I’d be holding onto the staircase’s railing, panting, and shaking because my knees would be wobbling. And if I continue to climb, I may just pass out.
Similarly, if the stock market rallies for a prolonged time with a pause, a pullback is around the corner.
In the current bull market we are in (after the COVID-19 crash), the deepest pullback in the S&P 500 is 10.3%. This took place in Sept 2020. Thereafter, prices went sideways for nearly 2.5 months!
Understanding this principle, you’ll want to spot signs of reversals and bearish continuation candlestick patterns so that you can deploy your capital elsewhere to maximize your gains.
What are these signs and candlestick patterns? Let’s jump right in.
#1 Three Black Crows
The 2 vertical lines represent an uptrend prior to the formation of the Three Black Crows candlestick pattern.
There must be a gap up at the opening of the 1st candlestick. Price for that day should retreat too, resulting the body of the candlestick to turn red.
The Three Black Crows bearish reversal candlestick pattern appeared on the chart of XES is mid-Mar 2021. Let’s uncover the trading psychology behind this bearish reversal candlestick pattern. Prices of XES have been soaring since Feb 2021. As steep as its climb was, the bearish move was steeper and swifter. What happened?
Do you remember the analogy of stair-climbing in the introduction? After a rally, prices need to rest.
Market participants were highly optimistic on XES. They bought shares of XES and this led to a huge rally in Feb 2021. Prices rose by 30% till early Mar 2021!
However, market participants have been selling their shares to realize their profit on the way up. It was at $66 that the market participants decided that XES is too expensive and decided to cash out. That led to a drop in price to about $62, before rebounding the day later.
On the 1st candlestick in the Three Black Crows candlestick pattern, market participants were still bullish. This is shown in the gap up. But little did they expect the bears to be out to push prices down throughout that day.

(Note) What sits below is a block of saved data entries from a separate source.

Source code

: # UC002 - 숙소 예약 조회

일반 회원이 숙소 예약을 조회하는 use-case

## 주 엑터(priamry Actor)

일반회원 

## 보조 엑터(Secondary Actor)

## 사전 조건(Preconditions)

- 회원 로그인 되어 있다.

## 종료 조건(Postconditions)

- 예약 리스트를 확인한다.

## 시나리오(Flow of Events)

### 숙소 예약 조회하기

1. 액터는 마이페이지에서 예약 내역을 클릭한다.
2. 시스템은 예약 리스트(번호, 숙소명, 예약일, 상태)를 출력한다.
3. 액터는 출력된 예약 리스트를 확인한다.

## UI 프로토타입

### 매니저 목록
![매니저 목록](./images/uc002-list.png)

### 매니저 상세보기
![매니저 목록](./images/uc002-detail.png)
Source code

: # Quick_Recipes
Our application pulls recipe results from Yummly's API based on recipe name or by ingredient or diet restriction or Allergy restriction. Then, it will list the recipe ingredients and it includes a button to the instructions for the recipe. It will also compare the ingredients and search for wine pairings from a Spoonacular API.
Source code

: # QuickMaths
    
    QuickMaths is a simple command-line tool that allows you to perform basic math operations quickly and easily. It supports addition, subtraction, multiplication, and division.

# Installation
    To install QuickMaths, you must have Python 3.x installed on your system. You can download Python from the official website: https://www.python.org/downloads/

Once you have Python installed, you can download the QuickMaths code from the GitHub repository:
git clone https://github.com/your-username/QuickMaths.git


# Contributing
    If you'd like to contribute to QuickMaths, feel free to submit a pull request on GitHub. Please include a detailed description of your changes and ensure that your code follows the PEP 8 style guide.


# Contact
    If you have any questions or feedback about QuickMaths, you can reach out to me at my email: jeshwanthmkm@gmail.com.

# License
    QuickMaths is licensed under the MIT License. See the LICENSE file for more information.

The next day, the bulls were back in the frame. They managed to push prices higher briefly before the bears stepped in once again. This explains the upper wicks. The bears won that day, resulting in another red candlestick.
The bears continued battling the bulls on the following day, with the bears winning again, but not without a fight back from the bull. This is inferred from the lower wick.
It was right after the 3rd candlestick in the Three Black Crow bearish reversal candlestick pattern that the bears ran riot. Prices collapsed by $21.40 (13.3%) in just over a week!
Imagine buying 100 shares of XES. You’ve lost $2,140! But all hope is not lost if you have a stop loss in place. Find out where your stop loss should be for XES here.
#2 Three Identical Crows
Similar to the Three Black Crows, the 2 vertical lines represent an uptrend prior to the formation of the Three Identical Crows candlestick pattern.
The only difference here is that the body of the candlesticks are identical in height. This is rare, and last spotted on the chart of CF in mid-Jan 2021.
CF was in a marvelous uptrend before the Three Identical Crows bearish reversal candlestick pattern was formed.
What do you notice about the gradient of the uptrend? How steep was it? This rate of increase proved to be unsustainable. It is akin to sprinting up 10 storeys in a go.
In mid-Jan 2021, the market participants no longer felt optimistic about CF. They sold part of their holdings to enjoy their sweet profit. This can be inferred from the presence of more red candlesticks as the Three Identical Crows pattern was formed.
The inevitable pullback happened, with prices sliding by $3.55 (8.2%) in a short week.
#3 Downside Tasuki Gap
The 2 vertical lines tell us that the Downside Tasuki Gap bearish candlestick pattern takes place in a pullback or downtrend.
There must be a gap down between the closing price of the 1st candlestick and the opening price of the 2nd candlestick. Because this bearish candlestick pattern occurs in the middle of a pullback or downtrend, its signifies that the bears are still in control.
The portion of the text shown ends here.